The data reported herein demonstrates continuous Hoxa11eGFP expression through postnatal and adult stages in the periosteum of the zeugopod skeleton, with increased and persistent expression in bone marrow stromal cells exclusively in progenitor-enriched BM-MSCs. Our previously published work examining expression through embryonic stages showed that expression is restricted to the zeugopod perichondrium during early stages of limb development and that this perichondrial/periosteal expression is maintained through newborn stages (Nelson et al., 2008; Swinehart et al., 2013). It is interesting to correlate real-time Hoxa11eGFP reporter expression with results from a recent study that closely examined the lineage-tracing profile of a conditionally activated Osterix-Cre (Osx-CreERT2). When Osx-CreERT2 activity is induced at early postnatal stages, a subset of lineage-traced cells that are initially labeled perichondrium/periosteum become long-lived BM-MSCs that can be observed in the adult bone marrow (Mizoguchi et al., 2014). In future studies, it will be important to compare the lineage-labeled populations marked by this and other Cre lines with the Hoxa11eGFP reporter to understand the relationships between Hox11-expressing MSCs and these lineages. Additionally, it will be important to examine the lineage contribution of Hox-expressing cells from development through embryonic, postnatal and adult stages. Our results are consistent with the possibility that the Hox-expressing cells that become regionally restricted during embryogenesis give rise to postnatal progenitors and long-term adult MSC population, but this possibility will require further testing in future experiments.

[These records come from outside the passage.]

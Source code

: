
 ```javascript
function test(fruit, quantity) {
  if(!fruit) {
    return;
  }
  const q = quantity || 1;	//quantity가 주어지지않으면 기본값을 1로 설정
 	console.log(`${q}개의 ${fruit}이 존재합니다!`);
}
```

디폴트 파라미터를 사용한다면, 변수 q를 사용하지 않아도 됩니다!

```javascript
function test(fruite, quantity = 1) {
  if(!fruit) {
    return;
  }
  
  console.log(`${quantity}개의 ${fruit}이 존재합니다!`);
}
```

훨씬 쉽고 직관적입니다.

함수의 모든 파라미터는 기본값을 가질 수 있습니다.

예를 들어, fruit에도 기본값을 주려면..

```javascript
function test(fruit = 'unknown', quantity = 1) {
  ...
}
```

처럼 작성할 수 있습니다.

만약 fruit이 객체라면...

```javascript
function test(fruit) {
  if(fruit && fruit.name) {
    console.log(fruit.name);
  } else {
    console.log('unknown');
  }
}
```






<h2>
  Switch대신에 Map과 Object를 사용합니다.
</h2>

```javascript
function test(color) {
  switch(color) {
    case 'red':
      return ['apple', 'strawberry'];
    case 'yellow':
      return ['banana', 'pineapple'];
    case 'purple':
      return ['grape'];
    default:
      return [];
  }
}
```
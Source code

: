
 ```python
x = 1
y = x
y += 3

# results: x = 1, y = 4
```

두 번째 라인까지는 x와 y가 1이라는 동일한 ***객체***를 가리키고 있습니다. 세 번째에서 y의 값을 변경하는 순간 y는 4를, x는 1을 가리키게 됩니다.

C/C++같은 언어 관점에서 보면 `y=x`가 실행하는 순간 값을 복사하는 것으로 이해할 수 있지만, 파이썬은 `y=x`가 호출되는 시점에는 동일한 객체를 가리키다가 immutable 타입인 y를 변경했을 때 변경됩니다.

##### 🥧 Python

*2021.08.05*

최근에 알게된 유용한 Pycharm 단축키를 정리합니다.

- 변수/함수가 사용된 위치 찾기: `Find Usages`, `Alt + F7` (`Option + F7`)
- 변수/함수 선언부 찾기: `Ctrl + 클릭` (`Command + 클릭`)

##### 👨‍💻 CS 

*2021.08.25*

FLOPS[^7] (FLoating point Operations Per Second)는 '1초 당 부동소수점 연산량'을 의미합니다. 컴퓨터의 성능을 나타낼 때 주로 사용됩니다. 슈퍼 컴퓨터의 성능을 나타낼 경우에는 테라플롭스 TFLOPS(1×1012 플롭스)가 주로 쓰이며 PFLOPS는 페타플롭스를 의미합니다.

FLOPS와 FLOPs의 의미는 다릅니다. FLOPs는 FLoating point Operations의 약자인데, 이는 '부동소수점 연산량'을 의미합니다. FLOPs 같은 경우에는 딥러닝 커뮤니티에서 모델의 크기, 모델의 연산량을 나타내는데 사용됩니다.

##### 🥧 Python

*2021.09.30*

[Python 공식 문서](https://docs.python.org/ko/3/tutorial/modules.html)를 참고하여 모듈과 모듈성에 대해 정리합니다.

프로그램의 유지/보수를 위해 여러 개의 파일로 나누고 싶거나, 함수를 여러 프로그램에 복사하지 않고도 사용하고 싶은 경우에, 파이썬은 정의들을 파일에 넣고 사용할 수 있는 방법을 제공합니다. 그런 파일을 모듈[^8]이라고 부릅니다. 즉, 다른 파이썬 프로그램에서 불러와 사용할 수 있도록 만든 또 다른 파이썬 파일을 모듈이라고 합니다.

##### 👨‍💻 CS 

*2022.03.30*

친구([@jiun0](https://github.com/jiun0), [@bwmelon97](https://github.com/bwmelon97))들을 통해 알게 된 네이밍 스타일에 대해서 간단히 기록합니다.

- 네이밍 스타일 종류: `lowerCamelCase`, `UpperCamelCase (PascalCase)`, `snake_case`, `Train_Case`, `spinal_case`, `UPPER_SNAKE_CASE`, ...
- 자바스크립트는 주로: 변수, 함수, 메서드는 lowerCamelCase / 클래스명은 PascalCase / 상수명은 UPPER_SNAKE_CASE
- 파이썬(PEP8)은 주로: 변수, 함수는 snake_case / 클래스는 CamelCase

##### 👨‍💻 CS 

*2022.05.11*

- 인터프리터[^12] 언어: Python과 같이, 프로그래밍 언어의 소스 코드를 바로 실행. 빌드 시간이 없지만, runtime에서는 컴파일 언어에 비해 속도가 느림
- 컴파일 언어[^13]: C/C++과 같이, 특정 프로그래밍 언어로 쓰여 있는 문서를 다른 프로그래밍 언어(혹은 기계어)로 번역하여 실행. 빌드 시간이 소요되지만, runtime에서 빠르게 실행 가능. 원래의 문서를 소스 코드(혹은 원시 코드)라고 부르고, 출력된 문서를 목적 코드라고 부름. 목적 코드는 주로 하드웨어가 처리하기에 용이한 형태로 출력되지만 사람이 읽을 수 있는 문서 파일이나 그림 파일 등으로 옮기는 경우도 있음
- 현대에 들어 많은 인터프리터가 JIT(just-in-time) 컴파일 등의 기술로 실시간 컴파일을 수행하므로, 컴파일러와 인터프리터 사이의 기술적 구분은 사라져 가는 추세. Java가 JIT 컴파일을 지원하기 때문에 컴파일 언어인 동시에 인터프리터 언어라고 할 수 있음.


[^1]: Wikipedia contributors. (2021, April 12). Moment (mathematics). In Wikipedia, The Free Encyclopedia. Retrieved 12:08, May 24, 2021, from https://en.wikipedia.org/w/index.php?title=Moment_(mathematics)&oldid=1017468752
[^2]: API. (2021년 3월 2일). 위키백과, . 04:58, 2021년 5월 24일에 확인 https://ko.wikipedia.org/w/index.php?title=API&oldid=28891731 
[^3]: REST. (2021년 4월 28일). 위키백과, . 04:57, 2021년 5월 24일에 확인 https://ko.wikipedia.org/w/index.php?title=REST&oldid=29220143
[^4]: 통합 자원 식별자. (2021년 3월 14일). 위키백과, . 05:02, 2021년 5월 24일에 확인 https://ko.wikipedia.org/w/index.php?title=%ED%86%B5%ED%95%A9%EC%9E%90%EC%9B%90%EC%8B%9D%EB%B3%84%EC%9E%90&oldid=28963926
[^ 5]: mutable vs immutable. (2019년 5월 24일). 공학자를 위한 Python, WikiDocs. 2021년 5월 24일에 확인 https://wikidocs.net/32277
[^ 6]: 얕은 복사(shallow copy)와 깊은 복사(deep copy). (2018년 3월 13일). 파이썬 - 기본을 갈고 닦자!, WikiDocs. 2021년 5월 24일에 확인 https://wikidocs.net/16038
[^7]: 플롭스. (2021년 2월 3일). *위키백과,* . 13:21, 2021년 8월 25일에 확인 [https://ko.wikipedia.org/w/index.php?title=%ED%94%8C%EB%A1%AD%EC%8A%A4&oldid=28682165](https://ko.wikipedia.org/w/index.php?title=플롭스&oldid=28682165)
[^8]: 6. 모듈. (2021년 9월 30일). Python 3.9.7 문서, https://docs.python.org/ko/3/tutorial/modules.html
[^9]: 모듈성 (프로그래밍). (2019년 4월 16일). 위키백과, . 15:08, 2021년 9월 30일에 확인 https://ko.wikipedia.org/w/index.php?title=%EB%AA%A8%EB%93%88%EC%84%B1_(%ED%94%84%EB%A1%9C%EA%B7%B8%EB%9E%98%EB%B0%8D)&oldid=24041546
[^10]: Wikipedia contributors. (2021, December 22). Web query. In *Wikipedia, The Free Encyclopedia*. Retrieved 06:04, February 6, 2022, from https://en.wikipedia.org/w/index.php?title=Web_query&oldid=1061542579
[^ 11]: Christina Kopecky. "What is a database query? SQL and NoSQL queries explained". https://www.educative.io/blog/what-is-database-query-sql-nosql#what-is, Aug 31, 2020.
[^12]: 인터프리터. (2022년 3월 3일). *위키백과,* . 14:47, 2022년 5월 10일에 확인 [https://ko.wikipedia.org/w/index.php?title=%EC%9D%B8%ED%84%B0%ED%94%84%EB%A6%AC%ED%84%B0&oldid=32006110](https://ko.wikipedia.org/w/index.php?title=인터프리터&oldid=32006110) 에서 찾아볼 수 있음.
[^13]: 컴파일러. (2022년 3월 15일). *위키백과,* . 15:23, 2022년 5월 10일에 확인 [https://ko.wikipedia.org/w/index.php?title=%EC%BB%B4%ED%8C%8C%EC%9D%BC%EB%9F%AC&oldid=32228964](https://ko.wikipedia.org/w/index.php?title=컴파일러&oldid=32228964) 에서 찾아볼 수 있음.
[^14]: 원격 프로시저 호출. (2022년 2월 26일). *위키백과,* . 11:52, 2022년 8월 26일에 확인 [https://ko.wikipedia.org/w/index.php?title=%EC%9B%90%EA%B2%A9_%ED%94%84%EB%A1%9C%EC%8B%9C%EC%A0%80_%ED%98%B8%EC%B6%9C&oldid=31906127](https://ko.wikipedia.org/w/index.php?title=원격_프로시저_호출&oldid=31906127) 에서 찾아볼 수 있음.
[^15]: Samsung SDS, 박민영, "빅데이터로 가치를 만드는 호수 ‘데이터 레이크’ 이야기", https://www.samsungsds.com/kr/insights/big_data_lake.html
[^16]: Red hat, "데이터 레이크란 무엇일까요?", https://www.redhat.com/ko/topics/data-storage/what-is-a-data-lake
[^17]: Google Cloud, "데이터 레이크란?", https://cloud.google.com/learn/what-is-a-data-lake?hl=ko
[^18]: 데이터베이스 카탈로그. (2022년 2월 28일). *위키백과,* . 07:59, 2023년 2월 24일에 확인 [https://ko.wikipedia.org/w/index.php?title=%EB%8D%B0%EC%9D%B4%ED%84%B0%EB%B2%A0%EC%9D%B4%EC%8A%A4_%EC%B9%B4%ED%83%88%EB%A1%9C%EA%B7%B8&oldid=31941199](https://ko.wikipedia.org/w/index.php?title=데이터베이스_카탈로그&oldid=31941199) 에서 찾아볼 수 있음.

Whether other Hox paralogous group genes function in MSCs in other skeletal regions will be a very interesting question to pursue in future studies. The preservation of the regionally restricted, differential Hox expression that is established during development exclusively in progenitor-enriched MSCs from the adult stylopod and sternum in addition to the zeugopod supports this possibility. Perhaps the most intriguing new question raised by this work is whether distinct Hox paralogs impart differential functional information within these regional MSC populations that inform patterning, repair, and morphology of specific regions of the skeleton. This has been clearly shown to be the case genetically during development, but will be critical to compare and examine at adult stages in MSCs.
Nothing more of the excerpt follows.